Let the second curve be your p-value—replicate, don’t calculate.
01Research in Context
What this study did
Branch (1999) wrote a plain-language essay. He asked one question: do p-values help or hurt behavior analysts?
He read psychology journals and spotted a pattern. Authors used big statistical tests to claim their graphs were “real.”
He argued this habit hides the actual data. The paper has no new numbers—just a warning.
What they found
The author found that p-values can fool us. A tiny p does not mean the behavior changed in a useful way.
He says the fix is simple: show the effect again in a new subject, a new room, a new day. If it repeats, it is real.
How this fits with other research
Lemons et al. (2015) counted every article in JEAB for 55 years. They saw inferential stats keep rising, just like Branch (1999) feared.
Busch et al. (2010) went the other way. They taught college kids to love t-tests with three short lessons. Branch (1999) would call this teaching the wrong skill.

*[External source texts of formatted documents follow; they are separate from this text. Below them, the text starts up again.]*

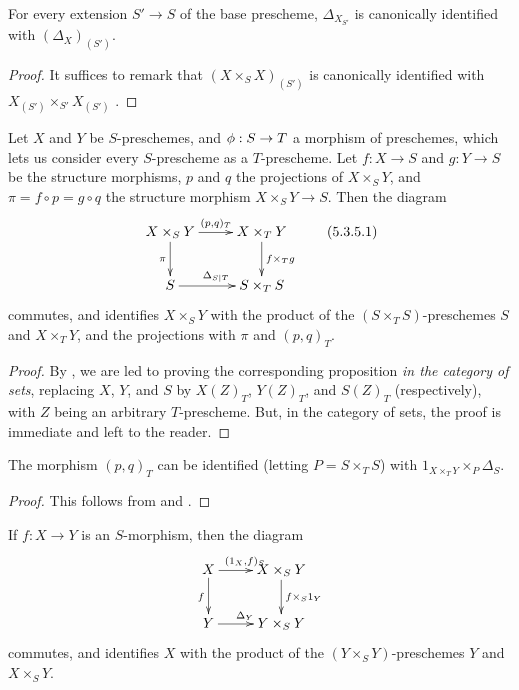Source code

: \begin{env}
\label{I.5.3.3}
\end{env}

\begin{corollary}[5.3.4]
\label{I.5.3.4}
For every extension $S'\to S$ of the base prescheme, $\Delta_{X_{S'}}$ is canonically identified with $(\Delta_X)_{(S')}$.
\end{corollary}

\begin{proof}
It suffices to remark that $(X\times_S X)_{(S')}$ is canonically identified with $X_{(S')}\times_{S'}X_{(S')}$ .
\end{proof}

\begin{proposition}[5.3.5]
\label{I.5.3.5}
Let $X$ and $Y$ be $S$-preschemes, and $\vphi:S\to T$ a morphism of preschemes, which lets us consider every $S$-prescheme as a $T$-prescheme.
Let $f:X\to S$ and $g:Y\to S$ be the structure morphisms, $p$ and $q$ the projections of $X\times_S Y$, and $\pi=f\circ p=g\circ q$ the structure morphism $X\times_S Y\to S$.
Then the diagram
\[
\label{I.5.3.5.1}
  \xymatrix{
    X\times_S Y\ar[r]^{(p,q)_T}\ar[d]_\pi &
    X\times_T Y\ar[d]^{f\times_T g}\\
    S\ar[r]^{\Delta_{S|T}} &
    S\times_T S
  }
  \tag{5.3.5.1}
\]
commutes, and identifies $X\times_S Y$ with the product of the $(S\times_T S)$-preschemes $S$ and $X\times_T Y$, and the projections with $\pi$ and $(p,q)_T$.
\end{proposition}

\begin{proof}
By , we are led to proving the corresponding proposition \emph{in the category of sets}, replacing $X$, $Y$, and $S$ by $X(Z)_T$, $Y(Z)_T$, and $S(Z)_T$ (respectively), with $Z$ being an arbitrary $T$-prescheme.
But, in the category of sets, the proof is immediate and left to the reader.
\end{proof}

\begin{corollary}[5.3.6]
\label{I.5.3.6}
The morphism $(p,q)_T$ can be identified (letting $P=S\times_T S$) with $1_{X\times_T Y}\times_P\Delta_S$.
\end{corollary}

\begin{proof}
This follows from  and .
\end{proof}

\begin{corollary}[5.3.7]
\label{I.5.3.7}
If $f:X\to Y$ is an $S$-morphism, then the diagram
\[
  \xymatrix{
    X\ar[r]^{(1_X,f)_S}\ar[d]_f &
    X\times_S Y\ar[d]^{f\times_S 1_Y}\\
    Y\ar[r]^{\Delta_Y} &
    Y\times_S Y
  }
\]
commutes, and identifies $X$ with the product of the $(Y\times_S Y)$-preschemes $Y$ and $X\times_S Y$.
\end{corollary}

The two papers seem to clash, but they talk past each other. Lemons et al. (2015) describe what we do; Branch (1999) tells us what we should do. Busch et al. (2010) show we can teach stats fast—yet that speed does not make the stats useful for single-case work.
Why it matters
You run sessions, not t-tests. Next time a graph looks good, skip the p-value. Run one more reversal or replicate with a new client. That second curve is your proof. Share that picture in your report and you follow N’s advice: let the behavior speak, not the statistics.
Want CEUs on This Topic?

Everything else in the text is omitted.